→ **DATA FOR THIS EXERCISE**:
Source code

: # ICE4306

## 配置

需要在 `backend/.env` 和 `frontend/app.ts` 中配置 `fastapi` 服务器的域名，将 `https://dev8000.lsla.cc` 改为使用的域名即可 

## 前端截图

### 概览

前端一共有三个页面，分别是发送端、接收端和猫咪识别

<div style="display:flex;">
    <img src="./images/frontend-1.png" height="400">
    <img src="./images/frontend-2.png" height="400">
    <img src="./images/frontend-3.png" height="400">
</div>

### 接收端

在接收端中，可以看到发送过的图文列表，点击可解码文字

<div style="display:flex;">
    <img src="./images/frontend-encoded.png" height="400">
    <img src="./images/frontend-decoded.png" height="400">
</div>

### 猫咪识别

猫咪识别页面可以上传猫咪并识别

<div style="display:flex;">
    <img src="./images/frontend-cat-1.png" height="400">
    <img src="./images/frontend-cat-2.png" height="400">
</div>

→ **ASSIGNMENT**: Copy, from the material, each line that holds the string "height".

→ **ANSWER TO THIS PROBLEM**:
    <img src="./images/frontend-1.png" height="400">
    <img src="./images/frontend-2.png" height="400">
    <img src="./images/frontend-3.png" height="400">
    <img src="./images/frontend-encoded.png" height="400">
    <img src="./images/frontend-decoded.png" height="400">
    <img src="./images/frontend-cat-1.png" height="400">
    <img src="./images/frontend-cat-2.png" height="400">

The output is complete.